Trafigura Merging China Oil Operations in New Shanghai Trading Desk
Swiss commodities merchant Trafigura plans to merge its three-year-old crude oil marketing office in Qingdao, in east China's Shandong province, with an oil desk being set up in Shanghai, according to three sources with knowledge of the matter.
Trafigura earlier this year created a head oil trader position in its Shanghai office, which has long focused on metals, said the sources. Huang Shufu, from the company's Singapore-based oil team, was made the team leader, they said.
Trafigura declined to comment on the merging of the offices or on the appointment of Huang to head the Shanghai oil team. Reuters could not immediately reach Huang.

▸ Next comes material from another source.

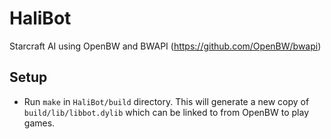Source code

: # HaliBot
Starcraft AI using OpenBW and BWAPI (https://github.com/OpenBW/bwapi)

## Setup
- Run `make` in `HaliBot/build` directory.  This will generate a new copy of `build/lib/libbot.dylib` which can be linked to from OpenBW to play games.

The trading company's only remaining marketing staff in Shandong province will join the Shanghai oil team next month, said one of the sources.
"The position in Shanghai is designed so that traders can have better communications between teams and share the resources of the long-established metals desk," said a second source, referring to the sharing of back-office support and financing.
As part of the restructuring of its China oil team, its China-focused senior crude oil trader in Singapore, Wang Zheng, left the company last week, said the three sources and two others with knowledge of the matter.
Wang, previously a crude oil trading manager at Chinese state trader Unipec - a unit of Sinopec - and then with Azerbaijan state oil company SOCAR in London, joined Trafigura in Singapore in 2018 to focus on China's crude market.
Trafigura said it does not comment on hirings or departures for its trading teams. Wang also declined to comment.
The Qingdao office, set up in January 2017 after Trafigura closed its Beijing oil operation, was created to strengthen client relations with independent refineries in Shandong province. The independent refiners there, given the right to import crude oil since late 2015, now make up roughly a fifth of China's total crude purchases.
Trafigura has since then become one of the largest international suppliers to China's independent refineries, often called "teapots".